Some of this data simply confirms what other research has demonstrated, especially with regard to the demographics of a MOOC student body (which tends to be older and better educated than the 18-22 year old undergraduates who generally take a Harvard or MIT class). Gender tends to skew male for science and technology classes, and closer to 50:50 for humanities classes. And, as many have already noted, the number of people that click the button to “enroll” in a MOOC class is 10-20 times higher than the number of people who get certified.
But given that (unlike a traditional college course) there is no cost to signing up for a MOOC with no intention of completing it, those enrollment numbers are subject to a range of confounding factors (my favorite being the “Colbert Bump,” when an appearance by Anant Agarwal of edX on the Colbert Report led to a tripling of enrollments – but not a tripling of graduation rates).
More importantly, how students spread out in terms of activity and success after they hit that enroll button tells us much more than can simple starting and finishing statistics. For instance, each of the new HarvardX/MITx reports tries to categorize student behavior with charts such as these (drawn from the two courses I’m most familiar with: Ancient Greek Hero and Justice – both from Harvard):
The dots on these diagrams map student activity (measured by the number of course chapters accessed) against success (based on final grade), and as the enormous scattering on both course charts indicates, there does not seem to be any type of behavior unrepresented by some course takers within the student body of a MOOC.

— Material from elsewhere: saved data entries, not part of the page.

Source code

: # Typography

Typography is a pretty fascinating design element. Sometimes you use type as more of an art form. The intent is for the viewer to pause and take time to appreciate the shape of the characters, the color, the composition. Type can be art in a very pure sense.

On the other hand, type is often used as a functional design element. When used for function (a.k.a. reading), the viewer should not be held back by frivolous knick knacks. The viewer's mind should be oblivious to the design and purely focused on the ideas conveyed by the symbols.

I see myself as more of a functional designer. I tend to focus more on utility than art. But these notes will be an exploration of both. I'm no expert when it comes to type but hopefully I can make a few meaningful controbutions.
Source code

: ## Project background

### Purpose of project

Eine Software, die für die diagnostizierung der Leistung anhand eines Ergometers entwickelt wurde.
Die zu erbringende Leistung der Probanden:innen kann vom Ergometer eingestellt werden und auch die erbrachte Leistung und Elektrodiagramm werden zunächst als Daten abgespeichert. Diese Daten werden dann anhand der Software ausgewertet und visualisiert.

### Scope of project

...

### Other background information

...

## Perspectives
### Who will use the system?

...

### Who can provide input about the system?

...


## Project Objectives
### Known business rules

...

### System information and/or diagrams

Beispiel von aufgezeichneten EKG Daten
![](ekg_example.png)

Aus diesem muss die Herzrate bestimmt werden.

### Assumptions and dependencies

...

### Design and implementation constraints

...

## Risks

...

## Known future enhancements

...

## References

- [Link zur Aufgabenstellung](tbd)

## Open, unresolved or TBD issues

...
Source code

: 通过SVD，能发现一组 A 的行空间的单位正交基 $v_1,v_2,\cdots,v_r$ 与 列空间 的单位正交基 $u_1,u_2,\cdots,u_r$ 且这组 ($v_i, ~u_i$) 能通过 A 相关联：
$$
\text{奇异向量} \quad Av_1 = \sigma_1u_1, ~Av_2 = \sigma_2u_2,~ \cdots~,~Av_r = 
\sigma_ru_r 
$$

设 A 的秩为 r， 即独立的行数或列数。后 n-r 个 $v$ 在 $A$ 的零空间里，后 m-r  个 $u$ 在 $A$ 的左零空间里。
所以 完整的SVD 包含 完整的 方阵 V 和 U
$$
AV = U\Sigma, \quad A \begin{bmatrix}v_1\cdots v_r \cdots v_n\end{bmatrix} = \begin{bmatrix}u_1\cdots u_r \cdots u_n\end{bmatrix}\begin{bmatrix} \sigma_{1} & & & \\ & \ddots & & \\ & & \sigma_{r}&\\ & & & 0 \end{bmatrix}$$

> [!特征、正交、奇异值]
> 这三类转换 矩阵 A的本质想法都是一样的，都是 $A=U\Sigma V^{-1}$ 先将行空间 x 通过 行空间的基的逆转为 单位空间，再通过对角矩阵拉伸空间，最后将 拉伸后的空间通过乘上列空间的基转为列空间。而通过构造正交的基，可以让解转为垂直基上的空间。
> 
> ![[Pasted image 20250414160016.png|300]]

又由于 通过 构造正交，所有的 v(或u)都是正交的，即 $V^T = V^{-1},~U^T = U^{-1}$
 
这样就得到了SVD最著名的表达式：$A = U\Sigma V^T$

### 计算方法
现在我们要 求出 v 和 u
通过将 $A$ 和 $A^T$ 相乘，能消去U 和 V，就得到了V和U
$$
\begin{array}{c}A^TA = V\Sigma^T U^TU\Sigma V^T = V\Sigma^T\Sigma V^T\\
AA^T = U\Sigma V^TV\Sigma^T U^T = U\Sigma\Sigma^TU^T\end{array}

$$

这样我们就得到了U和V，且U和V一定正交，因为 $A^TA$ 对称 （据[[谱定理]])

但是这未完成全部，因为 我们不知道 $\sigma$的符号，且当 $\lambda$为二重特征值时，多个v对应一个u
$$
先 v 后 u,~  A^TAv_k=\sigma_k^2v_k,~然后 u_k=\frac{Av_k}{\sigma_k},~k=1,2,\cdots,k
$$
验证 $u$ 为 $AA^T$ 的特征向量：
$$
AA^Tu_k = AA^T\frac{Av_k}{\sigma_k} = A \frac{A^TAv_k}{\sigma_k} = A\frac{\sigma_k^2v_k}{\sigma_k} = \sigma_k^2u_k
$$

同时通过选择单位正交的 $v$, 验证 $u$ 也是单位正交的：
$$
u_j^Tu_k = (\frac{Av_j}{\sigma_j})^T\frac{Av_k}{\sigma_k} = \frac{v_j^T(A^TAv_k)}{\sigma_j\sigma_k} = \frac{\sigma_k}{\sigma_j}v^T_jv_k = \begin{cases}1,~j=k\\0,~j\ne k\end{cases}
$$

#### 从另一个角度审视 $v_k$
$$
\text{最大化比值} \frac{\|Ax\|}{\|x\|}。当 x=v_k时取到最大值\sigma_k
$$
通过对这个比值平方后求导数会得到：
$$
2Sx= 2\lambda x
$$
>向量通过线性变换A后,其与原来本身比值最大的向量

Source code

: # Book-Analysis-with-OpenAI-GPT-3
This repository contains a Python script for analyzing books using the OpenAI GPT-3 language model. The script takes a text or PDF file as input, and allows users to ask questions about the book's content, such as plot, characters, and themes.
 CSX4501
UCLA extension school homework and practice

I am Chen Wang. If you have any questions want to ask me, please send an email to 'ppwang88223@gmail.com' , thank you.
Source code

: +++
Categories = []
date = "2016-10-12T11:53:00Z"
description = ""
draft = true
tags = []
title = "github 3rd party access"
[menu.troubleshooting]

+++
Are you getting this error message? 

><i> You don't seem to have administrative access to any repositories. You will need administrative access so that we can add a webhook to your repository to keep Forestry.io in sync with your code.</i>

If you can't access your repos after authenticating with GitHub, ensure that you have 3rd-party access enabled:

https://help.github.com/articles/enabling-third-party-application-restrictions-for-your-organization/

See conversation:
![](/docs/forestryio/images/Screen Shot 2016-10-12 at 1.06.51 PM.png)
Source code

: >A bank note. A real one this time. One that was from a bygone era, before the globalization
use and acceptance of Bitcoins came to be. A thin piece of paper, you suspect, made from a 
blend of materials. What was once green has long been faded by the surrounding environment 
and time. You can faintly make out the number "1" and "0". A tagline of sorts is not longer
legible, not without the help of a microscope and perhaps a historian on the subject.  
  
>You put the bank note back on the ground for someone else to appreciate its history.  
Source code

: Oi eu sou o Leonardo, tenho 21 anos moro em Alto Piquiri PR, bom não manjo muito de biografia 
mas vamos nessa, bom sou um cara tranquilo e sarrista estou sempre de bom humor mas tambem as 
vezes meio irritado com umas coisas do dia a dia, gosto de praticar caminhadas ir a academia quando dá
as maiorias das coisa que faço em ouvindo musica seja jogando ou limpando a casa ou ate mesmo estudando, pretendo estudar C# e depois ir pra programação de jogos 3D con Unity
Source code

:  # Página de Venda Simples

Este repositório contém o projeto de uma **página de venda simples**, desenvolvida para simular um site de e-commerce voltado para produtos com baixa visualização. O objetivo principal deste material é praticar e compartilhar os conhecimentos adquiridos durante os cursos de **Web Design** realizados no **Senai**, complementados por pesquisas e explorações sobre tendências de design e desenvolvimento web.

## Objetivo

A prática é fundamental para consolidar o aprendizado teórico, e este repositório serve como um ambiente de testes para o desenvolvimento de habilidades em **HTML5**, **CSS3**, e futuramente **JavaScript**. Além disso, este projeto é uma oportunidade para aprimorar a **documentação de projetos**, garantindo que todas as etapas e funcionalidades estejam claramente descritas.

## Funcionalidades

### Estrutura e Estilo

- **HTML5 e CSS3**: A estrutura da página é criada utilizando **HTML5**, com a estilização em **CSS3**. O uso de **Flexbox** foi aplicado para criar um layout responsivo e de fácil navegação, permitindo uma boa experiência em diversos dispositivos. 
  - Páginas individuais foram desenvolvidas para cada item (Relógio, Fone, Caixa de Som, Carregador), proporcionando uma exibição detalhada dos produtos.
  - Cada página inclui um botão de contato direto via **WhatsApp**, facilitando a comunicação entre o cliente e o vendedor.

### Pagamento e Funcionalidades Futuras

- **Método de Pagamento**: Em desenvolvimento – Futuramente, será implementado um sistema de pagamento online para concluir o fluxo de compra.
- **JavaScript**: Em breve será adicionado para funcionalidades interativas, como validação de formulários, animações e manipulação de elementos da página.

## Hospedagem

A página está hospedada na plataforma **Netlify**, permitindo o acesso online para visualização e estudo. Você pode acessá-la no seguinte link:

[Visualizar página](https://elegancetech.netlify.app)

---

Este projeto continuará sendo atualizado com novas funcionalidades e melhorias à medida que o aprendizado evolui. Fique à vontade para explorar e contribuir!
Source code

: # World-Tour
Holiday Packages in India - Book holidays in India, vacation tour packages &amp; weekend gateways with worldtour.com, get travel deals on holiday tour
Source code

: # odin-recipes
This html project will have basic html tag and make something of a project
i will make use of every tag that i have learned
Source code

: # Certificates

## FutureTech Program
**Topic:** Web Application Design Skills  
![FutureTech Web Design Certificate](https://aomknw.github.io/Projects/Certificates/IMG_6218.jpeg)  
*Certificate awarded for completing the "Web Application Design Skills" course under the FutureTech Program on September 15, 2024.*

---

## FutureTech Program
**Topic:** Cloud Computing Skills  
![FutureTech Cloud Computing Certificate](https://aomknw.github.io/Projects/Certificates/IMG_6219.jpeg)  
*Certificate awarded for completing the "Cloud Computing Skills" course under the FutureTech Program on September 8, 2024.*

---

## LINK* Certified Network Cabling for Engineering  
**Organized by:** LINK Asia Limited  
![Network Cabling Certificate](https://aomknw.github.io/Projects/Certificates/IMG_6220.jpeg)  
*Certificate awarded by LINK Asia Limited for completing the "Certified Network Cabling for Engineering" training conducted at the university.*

Regions of high density correspond to more general categories of behavior, from those who watched less than half the course videos and did not earn a certificate (which the researchers behind the report refer to as “Viewers”), those who watched more than half the videos but did not pass (called “Explorers”) as well as “Certified” students (those who passed the course), many of whom seemed to have earned their certificate without engaging with all of the material.
An extreme case of the latter phenomenon is what the report calls an “Optimizer” (someone who does the absolute minimum to earn a certificate). Such certificate hounds, however, seem to be outliers. More interesting categories include those who watch most or all of the videos who never take a single test (which the report refers to as “Listeners,” although “Auditors” would probably be a better label) and “Completionists” who interact with all of the course material, including assessments, earning a final score far higher than was necessary to pass.
Personally, I would raise the Listener/Auditor threshold to at least .25/25% on the y-axis since it wouldn’t be unusual for someone primarily interested in auditing to try a quiz every now and then, even if they had no intention of earning a certificate. Similarly, “Completionist” should really include everyone who engaged with most or all of the material and passed the course (especially for a course like HeroesX which included more challenging assessments than other MOOC classes – including Justice). In fact, those dense bars in the top right corner of each chart could be thought of as encompassing those who got the most out of the course by dedicating themselves to learning, with a passing grade just a byproduct of that choice.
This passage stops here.